More than meets the eye
I guess there are two ways you can look at Transformers. You could look at the film from the perspective of whether or not the script was interesting and flawless, whether the characters were compelling, whether or not the narrative flowed effortlessly, whether the cinematography was awe-inspiring and fluid, and whether the whole thing seems to fit together. Alternatively, you can do what I did and slaver over the special effects and the at-times nifty cinematography and try your best to ignore all the holes in the narrative, the complete lack of characterisation, the weird plot shifts, the annoying comic relief, and the lame scripting.
Director Michael Bay seems to have recognised that there is probably no way you could make a movie about giant alien robots who come from a planet called Cybertron credible or intelligent.
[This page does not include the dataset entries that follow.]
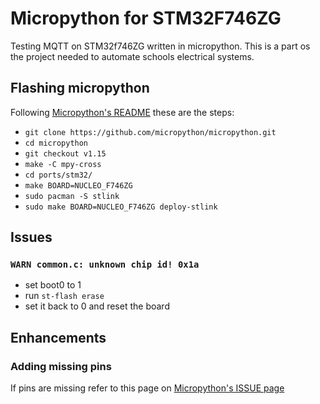 # Micropython for STM32F746ZG
Testing MQTT on STM32f746ZG written in micropython. This is a part os the project needed to automate schools electrical systems.

## Flashing micropython
Following [Micropython's README](https://github.com/micropython/micropython/tree/master/ports/stm32#readme) these are the steps:

- `git clone https://github.com/micropython/micropython.git`
- `cd micropython`
- `git checkout v1.15`
- `make -C mpy-cross`
- `cd ports/stm32/`
- `make BOARD=NUCLEO_F746ZG`
- `sudo pacman -S stlink`
- `sudo make BOARD=NUCLEO_F746ZG deploy-stlink`

## Issues
### `WARN common.c: unknown chip id! 0x1a`
- set boot0 to 1
- run `st-flash erase`
- set it back to 0 and reset the board

## Enhancements
### Adding missing pins
If pins are missing refer to this page on [Micropython's ISSUE page](https://github.com/micropython/micropython/issues/3715#issuecomment-832341132)
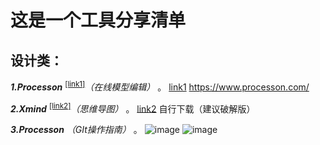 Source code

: 这是一个工具分享清单
=================

设计类：
-----------------
___1.Processon___ <sup id="a1">[[link1]](#f1)</sup>*（在线模型编辑）*  。
<span id="f1">[link1](#a1)</span> https://www.processon.com/

___2.Xmind___ <sup id="a2">[[link2]](#f2)</sup>*（思维导图）*  。
<span id="f2">[link2](#a2)</span> 自行下载（建议破解版）

___3.Processon___ *（GIt操作指南）*  。
![image](https://user-images.githubusercontent.com/45957645/128678984-803006bf-8fe5-4a59-8415-55497edd3268.png)
![image](https://user-images.githubusercontent.com/45957645/128678883-54f06d47-0c5f-438b-9409-22462efd506f.png)






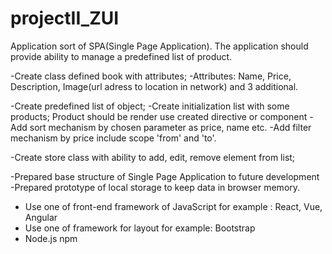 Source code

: # projectII_ZUI
Application sort of SPA(Single Page Application). The application should provide ability to manage a predefined list of product.

<!-- @@@@@@@@@@@@@@@@ TODO list @@@@@@@@@@@@@@@ -->

<!-- Books Task -->
-Create class defined book with attributes; 
-Attributes: Name, Price, Description, Image(url adress to location in network) and 3 additional.

<!-- List task -->
-Create predefined list of object;
-Create initialization list with some products; Product should be render use created directive or component
-Add sort mechanism by chosen parameter as price, name etc.
-Add filter mechanism by price include scope 'from' and 'to'.

<!-- Store Task -->
-Create store class with ability to add, edit, remove element from list;


<!-- @@@@@@@@@@@@@@@@ DONE list @@@@@@@@@@@@@@@ -->
-Prepared base structure of Single Page Application to future development
-Prepared prototype of  local storage to keep data in browser memory.


<!-- Technical Specifications -->
- Use one of front-end framework of JavaScript for example : React, Vue, Angular
- Use one of framework for layout  for example: Bootstrap
- Node.js npm

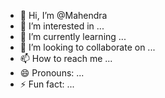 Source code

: - 👋 Hi, I’m @Mahendra
- 👀 I’m interested in ...
- 🌱 I’m currently learning ...
- 💞️ I’m looking to collaborate on ...
- 📫 How to reach me ...
- 😄 Pronouns: ...
- ⚡ Fun fact: ...

<!---
Let-s-Develop/Let-s-Develop is a ✨ special ✨ repository because its `README.md` (this file) appears on your GitHub profile.
You can click the Preview link to take a look at your changes.
--->
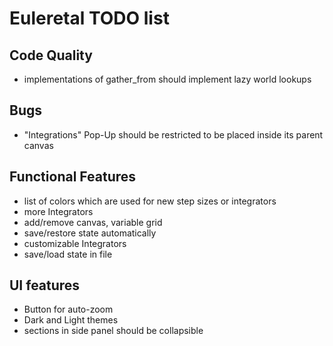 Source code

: # Euleretal TODO list

## Code Quality
- implementations of gather_from should implement lazy world lookups

## Bugs
- "Integrations" Pop-Up should be restricted to be placed inside its parent
	canvas

## Functional Features
- list of colors which are used for new step sizes or integrators
- more Integrators
- add/remove canvas, variable grid
- save/restore state automatically
- customizable Integrators
- save/load state in file

## UI features
- Button for auto-zoom
- Dark and Light themes
- sections in side panel should be collapsible

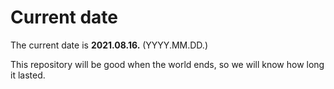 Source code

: # Current date

The current date is **2021.08.16.** (YYYY.MM.DD.)

This repository will be good when the world ends, so we will know how long it lasted.
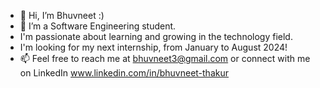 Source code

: - 👋 Hi, I’m Bhuvneet :)
- 🌱 I’m a Software Engineering student.
- I'm passionate about learning and growing in the technology field.
- I'm looking for my next internship, from January to August 2024!
- 📫 Feel free to reach me at bhuvneet3@gmail.com or connect with me on LinkedIn www.linkedin.com/in/bhuvneet-thakur



<!---
bhuvneet/bhuvneet is a ✨ special ✨ repository because its `README.md` (this file) appears on your GitHub profile.
You can click the Preview link to take a look at your changes.
--->
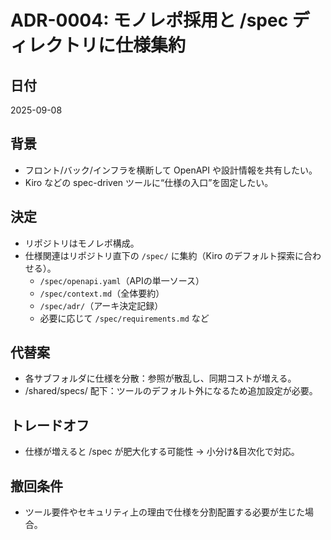 # ADR-0004: モノレポ採用と /spec ディレクトリに仕様集約

## 日付
2025-09-08

## 背景
- フロント/バック/インフラを横断して OpenAPI や設計情報を共有したい。
- Kiro などの spec-driven ツールに“仕様の入口”を固定したい。

## 決定
- リポジトリはモノレポ構成。
- 仕様関連はリポジトリ直下の `/spec/` に集約（Kiro のデフォルト探索に合わせる）。
  - `/spec/openapi.yaml`（APIの単一ソース）
  - `/spec/context.md`（全体要約）
  - `/spec/adr/`（アーキ決定記録）
  - 必要に応じて `/spec/requirements.md` など

## 代替案
- 各サブフォルダに仕様を分散：参照が散乱し、同期コストが増える。
- /shared/specs/ 配下：ツールのデフォルト外になるため追加設定が必要。

## トレードオフ
- 仕様が増えると /spec が肥大化する可能性 → 小分け&目次化で対応。

## 撤回条件
- ツール要件やセキュリティ上の理由で仕様を分割配置する必要が生じた場合。
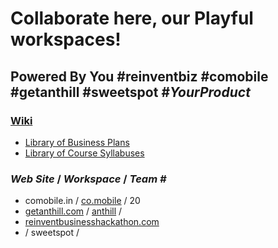 # Collaborate here, our Playful workspaces!
## Powered By You #reinventbiz #comobile #getanthill #sweetspot #*YourProduct*

### [Wiki](https://github.com/comobile/reinventbiz/wiki)
* [Library of Business Plans](https://github.com/comobile/reinventbiz/wiki/Library-of-Business-Plans)
* [Library of Course Syllabuses](https://github.com/comobile/reinventbiz/wiki/Library-of-Course-Syllabuses)

### *Web Site* / *Workspace* / *Team #*
* comobile.in / [co.mobile](https://github.com/comobile/reinventbiz/tree/master/co.mobile) / 20
* [getanthill.com](http://getanthill.com) / [anthill](https://github.com/defsan/anthill) /
* [reinventbusinesshackathon.com](http://reinventbusinesshackathon.com)
* / sweetspot /
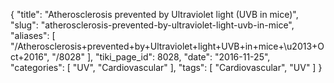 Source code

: {
    "title": "Atherosclerosis prevented by Ultraviolet light (UVB in mice)",
    "slug": "atherosclerosis-prevented-by-ultraviolet-light-uvb-in-mice",
    "aliases": [
        "/Atherosclerosis+prevented+by+Ultraviolet+light+UVB+in+mice+\u2013+Oct+2016",
        "/8028"
    ],
    "tiki_page_id": 8028,
    "date": "2016-11-25",
    "categories": [
        "UV",
        "Cardiovascular"
    ],
    "tags": [
        "Cardiovascular",
        "UV"
    ]
} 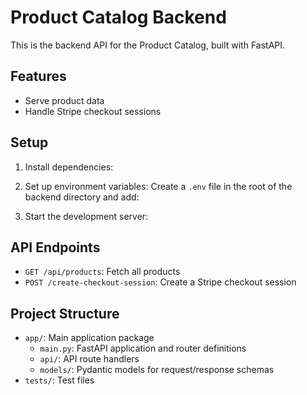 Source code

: # Product Catalog Backend

This is the backend API for the Product Catalog, built with FastAPI.

## Features

- Serve product data
- Handle Stripe checkout sessions

## Setup

1. Install dependencies:

2. Set up environment variables:
   Create a `.env` file in the root of the backend directory and add:

3. Start the development server:

## API Endpoints

- `GET /api/products`: Fetch all products
- `POST /create-checkout-session`: Create a Stripe checkout session

## Project Structure

- `app/`: Main application package
  - `main.py`: FastAPI application and router definitions
  - `api/`: API route handlers
  - `models/`: Pydantic models for request/response schemas
- `tests/`: Test files
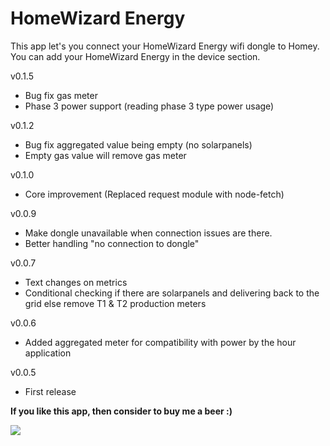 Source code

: # HomeWizard Energy

This app let's you connect your HomeWizard Energy wifi dongle to Homey. You can add your HomeWizard Energy in the device section.

v0.1.5
* Bug fix gas meter
* Phase 3 power support (reading phase 3 type power usage)

v0.1.2
* Bug fix aggregated value being empty (no solarpanels)
* Empty gas value will remove gas meter

v0.1.0
* Core improvement (Replaced request module with node-fetch)

v0.0.9
* Make dongle unavailable when connection issues are there.
* Better handling "no connection to dongle"

v0.0.7
* Text changes on metrics
* Conditional checking if there are solarpanels and delivering back to the grid else remove T1 & T2 production meters

v0.0.6
* Added aggregated meter for compatibility with power by the hour application

v0.0.5
* First release

**If you like this app, then consider to buy me a beer :)**

[![](https://www.paypalobjects.com/en_US/i/btn/btn_donateCC_LG.gif)](https://www.paypal.com/paypalme2/jtebbens)
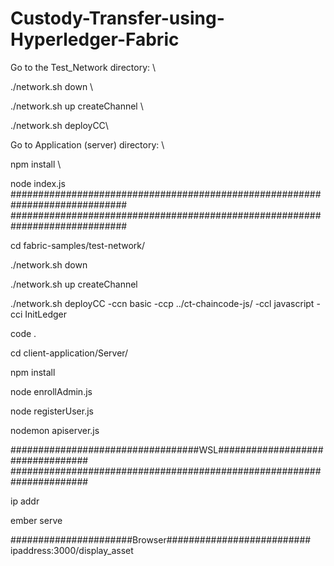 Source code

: # Custody-Transfer-using-Hyperledger-Fabric
 
Go to the Test_Network directory: \

  ./network.sh down \
  
  ./network.sh up createChannel \
  
  ./network.sh deployCC\
  
Go to Application (server) directory: \

  npm install \
  
  node index.js
#############################################################################
#############################################################################

cd fabric-samples/test-network/

./network.sh down

./network.sh up createChannel

./network.sh deployCC -ccn basic -ccp ../ct-chaincode-js/ -ccl javascript -cci InitLedger

code .

cd client-application/Server/

npm install

node enrollAdmin.js

node registerUser.js

nodemon apiserver.js


##################################WSL#################################
######################################################################

ip addr

ember serve

######################Browser##########################
ipaddress:3000/display_asset
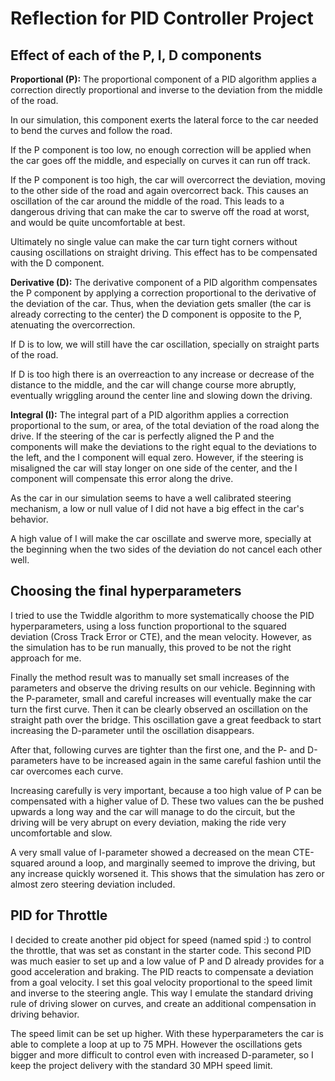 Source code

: # Reflection for PID Controller Project

## Effect of each of the P, I, D components 

**Proportional (P):** The proportional component of a PID algorithm applies a correction directly proportional and inverse to the deviation from the middle of the road.

In our simulation, this component exerts the lateral force to the car needed to bend the curves and follow the road. 

If the P component is too low, no enough correction will be applied when the car goes off the middle, and especially on curves it can run off track.

If the P component is too high, the car will overcorrect the deviation, moving to the other side of the road and again overcorrect back. This causes an oscillation of the car around the middle of the road. This leads to a dangerous driving that can make the car to swerve off the road at worst, and would be quite uncomfortable at best.

Ultimately no single value can make the car turn tight corners without causing oscillations on straight driving. This effect has to be compensated with the D component.

**Derivative (D):** The derivative component of a PID algorithm compensates the P component by applying a correction proportional to the derivative of the deviation of the car. Thus, when the deviation gets smaller (the car is already correcting to the center) the D component is opposite to the P, atenuating the overcorrection.

If D is to low, we will still have the car oscillation, specially on straight parts of the road.

If D is too high there is an overreaction to any increase or decrease of the distance to the middle, and the car will change course more abruptly, eventually wriggling around the center line and slowing down the driving.

**Integral (I):** The integral part of a PID algorithm applies a correction proportional to the sum, or area, of the total deviation of the road along the drive. If the steering of the car is perfectly aligned the P and the components will make the deviations to the right equal to the deviations to the left, and the I component will equal zero. However, if the steering is misaligned the car will stay longer on one side of the center, and the I component will compensate this error along the drive.

As the car in our simulation seems to have a well calibrated steering mechanism, a low or null value of I did not have a big effect in the car's behavior.

A high value of I will make the car oscillate and swerve more, specially at the beginning when the two sides of the deviation do not cancel each other well. 

## Choosing the final hyperparameters

I tried to use the Twiddle algorithm to more systematically choose the PID hyperparameters, using a loss function proportional to the squared deviation (Cross Track Error or CTE), and the mean velocity. However, as the simulation has to be run manually, this proved to be not the right approach for me.

Finally the method result was to manually set small increases of the parameters and observe the driving results on our vehicle. Beginning with the P-parameter, small and careful increases will eventually make the car turn the first curve. Then it can be clearly observed an oscillation on the straight path over the bridge. This oscillation gave a great feedback to start increasing the D-parameter until the oscillation disappears. 

After that, following curves are tighter than the first one, and the P- and D-parameters have to be increased again in the same careful fashion until the car overcomes each curve. 

Increasing carefully is very important, because a too high value of P can be compensated with a higher value of D. These two values can the be pushed upwards a long way and the car will manage to do the circuit, but the driving will be very abrupt on every deviation, making the ride very uncomfortable and slow.

A very small value of I-parameter showed a decreased on the mean CTE-squared around a loop, and marginally seemed to improve the driving, but any increase quickly worsened it. This shows that the simulation has zero or almost zero steering deviation included.

## PID for Throttle

I decided to create another pid object for speed (named spid :) to control the throttle, that was set as constant in the starter code. This second PID was much easier to set up and a low value of P and D already provides for a good acceleration and braking. The PID reacts to compensate a deviation from a goal velocity. I set this goal velocity proportional to the speed limit and inverse to the steering angle. This way I emulate the standard driving rule of driving slower on curves, and create an additional compensation in driving behavior.

The speed limit can be set up higher. With these hyperparameters the car is able to complete a loop at up to 75 MPH. However the oscillations gets bigger and more difficult to control even with increased D-parameter, so I keep the project delivery with the standard 30 MPH speed limit.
So, it appears he has made a film which is cinematic (some of the camerawork was amazing), yet silly and very aware of the ludicrous nature of its subject matter. This is not a film you go to see with friends which you can talk about intelligently over coffee afterwards – this is a film go to in order to see incredible robot death action so you can rave about it afterwards with your friends like twelve year-olds. You go because you are lusting after the special effects, and Bay makes the wise decision to spend much of the film satisfying that lust. From the opening minutes, we are hit with a Transformer going mad in the desert of Qatar, blowing up helicopters and tanks – from there, it’s a rollercoaster that lasts for about two hours and culminates in the Autobots and Decepticons battling it out in the streets while a high school kid tries to outwit the mammoth Megatron (voiced, surprisingly, by Hugo Weaving). This movie is loud and long and screams from its opening frames right through to the end, and I have to say that I loved it.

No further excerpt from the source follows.